Thank you @marypilataki. It was really helpful. I am currently working with it. I used the get_midi_label_for_codec function and passed the offset as HOP_DURATION * i (where i is the audio frame under consideration), duration is the EXCERPT_DURATION and the codec rate is SAMPLE_RATE. I think your training script eventually chops the time axis of the piano roll to the number of frames from the encoder. This is a little confusing. How do we make the time steps match from the get go? Do you recommend downsampling the piano roll? Or is it okay to change the codec rate to a way lower value so that automatically resolves the issue?

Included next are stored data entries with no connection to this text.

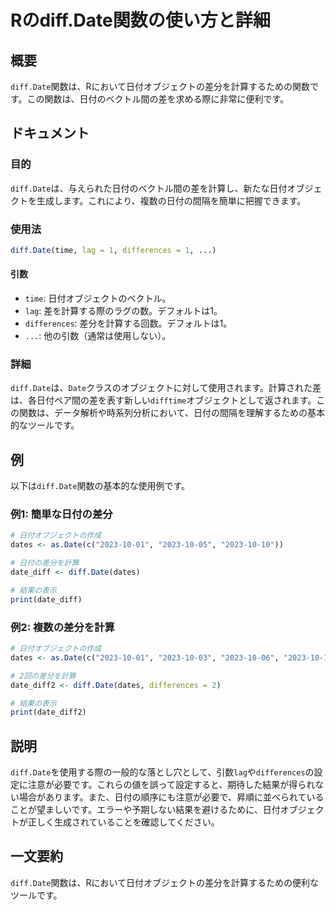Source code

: <!--
Meta Description: # Rのdiff.Date関数の使い方と詳細 ## 概要 `diff.Date`関数は、Rにおいて日付オブジェクトの差分を計算するための関数です。この関数は、日付のベクトル間の差を求める際に非常に便利です。 ## ドキュメント ### 目的 `diff.Date`は、与えられた日付のベクトル間の差を...
Meta Keywords: date, diff, 2023, differences, dates
-->

# Rのdiff.Date関数の使い方と詳細

## 概要
`diff.Date`関数は、Rにおいて日付オブジェクトの差分を計算するための関数です。この関数は、日付のベクトル間の差を求める際に非常に便利です。

## ドキュメント
### 目的
`diff.Date`は、与えられた日付のベクトル間の差を計算し、新たな日付オブジェクトを生成します。これにより、複数の日付の間隔を簡単に把握できます。

### 使用法
```R
diff.Date(time, lag = 1, differences = 1, ...)
```

#### 引数
- `time`: 日付オブジェクトのベクトル。
- `lag`: 差を計算する際のラグの数。デフォルトは1。
- `differences`: 差分を計算する回数。デフォルトは1。
- `...`: 他の引数（通常は使用しない）。

### 詳細
`diff.Date`は、`Date`クラスのオブジェクトに対して使用されます。計算された差は、各日付ペア間の差を表す新しい`difftime`オブジェクトとして返されます。この関数は、データ解析や時系列分析において、日付の間隔を理解するための基本的なツールです。

## 例
以下は`diff.Date`関数の基本的な使用例です。

### 例1: 簡単な日付の差分
```R
# 日付オブジェクトの作成
dates <- as.Date(c("2023-10-01", "2023-10-05", "2023-10-10"))

# 日付の差分を計算
date_diff <- diff.Date(dates)

# 結果の表示
print(date_diff)
```

### 例2: 複数の差分を計算
```R
# 日付オブジェクトの作成
dates <- as.Date(c("2023-10-01", "2023-10-03", "2023-10-06", "2023-10-10"))

# 2回の差分を計算
date_diff2 <- diff.Date(dates, differences = 2)

# 結果の表示
print(date_diff2)
```

## 説明
`diff.Date`を使用する際の一般的な落とし穴として、引数`lag`や`differences`の設定に注意が必要です。これらの値を誤って設定すると、期待した結果が得られない場合があります。また、日付の順序にも注意が必要で、昇順に並べられていることが望ましいです。エラーや予期しない結果を避けるために、日付オブジェクトが正しく生成されていることを確認してください。

## 一文要約
`diff.Date`関数は、Rにおいて日付オブジェクトの差分を計算するための便利なツールです。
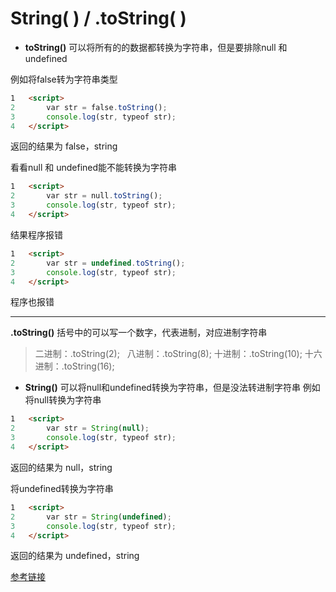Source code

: # String( ) / .toString( )

- __toString()__ 可以将所有的的数据都转换为字符串，但是要排除null 和 undefined

例如将false转为字符串类型  

```html
1   <script>
2       var str = false.toString();
3       console.log(str, typeof str);
4   </script>
```

返回的结果为 false，string  

看看null 和 undefined能不能转换为字符串  

```html
1   <script>
2       var str = null.toString();
3       console.log(str, typeof str);
4   </script>
```

结果程序报错

```html
1   <script>
2       var str = undefined.toString();
3       console.log(str, typeof str);
4   </script>
```

程序也报错
***

__.toString()__ 括号中的可以写一个数字，代表进制，对应进制字符串
>二进制：.toString(2);  
八进制：.toString(8);
十进制：.toString(10);
十六进制：.toString(16);

- __String()__ 可以将null和undefined转换为字符串，但是没法转进制字符串
例如将null转换为字符串  

```html
1   <script>
2       var str = String(null);
3       console.log(str, typeof str);
4   </script>
```

返回的结果为 null，string  

将undefined转换为字符串  

```html
1   <script>
2       var str = String(undefined);
3       console.log(str, typeof str);
4   </script>
```

返回的结果为 undefined，string  

[参考链接](https://www.cnblogs.com/good10000/p/6004459.html)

You might also want to check the requirements file. The branch installation of basic_pitch and audiotools with pip does not work on my end. I think a git+ is missing and one of the paths is wrong. For example, in the setup.py for audiotools, you have a different name: descript-audiotools which causes a conflict. This works on my end: descript-audiotools @ git+https://github.com/marypilataki/audiotools_mir@mpe_labels. Correct me if I am wrong but I presume that should be the correct thing.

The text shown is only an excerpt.